The training algorith is very simple. We tell the train function to create a predictor model using Species as the outcome variable and all others as predictors; we pass the training set as data, and indicate the method to use should be Random Forest with method = “rf”. The prox = TRUE addition is to let R know we want the center of classes available for later use (soon we will check into that.) Right away we see some high accuracy numbers, so the classification method should be very accurate itself. We can check into a single tree from the training set by using:
getTree(modFit$finalModel, k =2)
## left daughter right daughter split var split point status prediction
## 1 2 3 4 0.70 1 0
## 2 0 0 0 0.00 -1 1
## 3 4 5 3 4.95 1 0
## 4 6 7 4 1.65 1 0
## 5 8 9 4 1.70 1 0
## 6 0 0 0 0.00 -1 2
## 7 10 11 2 2.95 1 0
## 8 12 13 2 2.45 1 0
## 9 0 0 0 0.00 -1 3
## 10 0 0 0 0.00 -1 3
## 11 0 0 0 0.00 -1 2
## 12 0 0 0 0.00 -1 3
## 13 14 15 2 2.85 1 0
## 14 0 0 0 0.00 -1 2
## 15 0 0 0 0.00 -1 3
We can use Random Forest Centers to see the centers of class predictions on a plot. This is a very easy cue as to what to expect on class allocation and where the boundaries from one class to the next might make the prediction inaccurate.
irisP <- classCenter(training[, c(3,4)], training$Species, modFit$finalModel$proximity)
irisP <- as.data.frame(irisP)
irisP$Species <- rownames(irisP)
p <- qplot(Petal.Width, Petal.Length, col = Species, data = training)

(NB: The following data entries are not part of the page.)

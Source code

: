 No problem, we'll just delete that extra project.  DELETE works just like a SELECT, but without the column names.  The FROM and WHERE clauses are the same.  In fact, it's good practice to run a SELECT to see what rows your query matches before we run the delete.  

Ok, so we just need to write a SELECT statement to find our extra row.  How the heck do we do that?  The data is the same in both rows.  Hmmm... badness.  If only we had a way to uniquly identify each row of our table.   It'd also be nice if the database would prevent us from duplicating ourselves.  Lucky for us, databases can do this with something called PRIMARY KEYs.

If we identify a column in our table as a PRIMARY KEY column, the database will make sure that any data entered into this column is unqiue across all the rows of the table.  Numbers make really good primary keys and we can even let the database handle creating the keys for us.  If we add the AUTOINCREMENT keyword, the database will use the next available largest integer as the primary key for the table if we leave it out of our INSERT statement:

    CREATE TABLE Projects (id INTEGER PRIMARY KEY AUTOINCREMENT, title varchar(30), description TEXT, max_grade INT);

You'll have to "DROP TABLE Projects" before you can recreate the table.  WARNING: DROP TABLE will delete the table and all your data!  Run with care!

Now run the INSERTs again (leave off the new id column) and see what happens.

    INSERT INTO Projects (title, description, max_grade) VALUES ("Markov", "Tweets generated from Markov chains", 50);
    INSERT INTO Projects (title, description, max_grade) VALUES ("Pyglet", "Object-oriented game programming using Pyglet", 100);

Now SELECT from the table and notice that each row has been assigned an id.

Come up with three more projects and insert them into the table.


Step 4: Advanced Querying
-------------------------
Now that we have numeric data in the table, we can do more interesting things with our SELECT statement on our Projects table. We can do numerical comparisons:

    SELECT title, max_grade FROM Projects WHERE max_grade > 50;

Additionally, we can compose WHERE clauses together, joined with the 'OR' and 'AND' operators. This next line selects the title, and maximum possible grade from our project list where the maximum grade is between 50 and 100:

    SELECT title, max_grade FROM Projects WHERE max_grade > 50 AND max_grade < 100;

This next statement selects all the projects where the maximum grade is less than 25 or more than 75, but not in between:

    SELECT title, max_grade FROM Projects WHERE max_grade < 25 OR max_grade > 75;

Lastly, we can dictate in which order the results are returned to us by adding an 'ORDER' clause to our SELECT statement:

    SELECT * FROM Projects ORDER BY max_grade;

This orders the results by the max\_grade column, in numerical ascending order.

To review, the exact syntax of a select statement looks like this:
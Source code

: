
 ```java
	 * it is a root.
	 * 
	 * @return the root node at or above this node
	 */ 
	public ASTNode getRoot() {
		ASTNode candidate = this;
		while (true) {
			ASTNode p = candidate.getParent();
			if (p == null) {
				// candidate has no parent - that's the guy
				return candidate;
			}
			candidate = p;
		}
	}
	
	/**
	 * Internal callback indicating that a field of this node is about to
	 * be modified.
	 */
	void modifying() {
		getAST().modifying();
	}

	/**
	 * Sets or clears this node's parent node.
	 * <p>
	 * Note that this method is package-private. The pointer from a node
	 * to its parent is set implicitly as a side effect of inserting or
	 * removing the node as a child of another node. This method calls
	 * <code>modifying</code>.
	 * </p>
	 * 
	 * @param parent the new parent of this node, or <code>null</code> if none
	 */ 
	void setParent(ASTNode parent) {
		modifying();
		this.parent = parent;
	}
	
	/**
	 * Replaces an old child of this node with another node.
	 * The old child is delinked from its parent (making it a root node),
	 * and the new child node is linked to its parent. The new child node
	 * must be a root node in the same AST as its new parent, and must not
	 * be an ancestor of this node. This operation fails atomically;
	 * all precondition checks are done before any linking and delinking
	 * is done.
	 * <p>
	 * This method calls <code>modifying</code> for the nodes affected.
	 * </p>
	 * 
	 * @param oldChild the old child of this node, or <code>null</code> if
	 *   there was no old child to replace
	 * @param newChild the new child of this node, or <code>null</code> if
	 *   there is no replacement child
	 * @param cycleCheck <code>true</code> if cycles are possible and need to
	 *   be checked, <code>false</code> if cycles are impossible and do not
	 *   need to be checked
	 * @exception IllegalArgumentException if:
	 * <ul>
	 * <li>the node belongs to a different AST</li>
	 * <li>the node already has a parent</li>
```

p + geom_point(aes(x = Petal.Width, y = Petal.Length, col = Species), size = 5, shape = 4, data = irisP)
The only reason to train a model is to make predictions with it! Let’s see how well our trained model does with the testing set data.
# Predicting new values with random forests models
pred <- predict(modFit, testing)
testing$predRight <- pred == testing$Species
table(pred, testing$Species)
##
## pred setosa versicolor virginica
## setosa 15 0 0
## versicolor 0 14 2
## virginica 0 1 13
Not bad! We only seem to have two discrepancies, where a versicolor is predicted as a virginica and viceversa. If you look at the prior plot, this is a probable case since the two classes share a common boundary which makes prediction a bit fuzzy. We can validate this easily with another plot:
qplot(Petal.Width, Petal.Length, colour = predRight, data = testing, main = "Predictions Based on Test Set")
As we suspected, the false positives are located right in the boundaries between the two classes.
Random Forests are usually one of the two top performing algorithms along with Boosting in prediction contests such as Kaggle. They are difficult to interpret given their intricate methodology, but their accuracy makes-up for this short-coming. The only word of caution is to be careful and avoid overfitting the data challenging the model from the training set with as many cross-validations as possible before moving to the test set.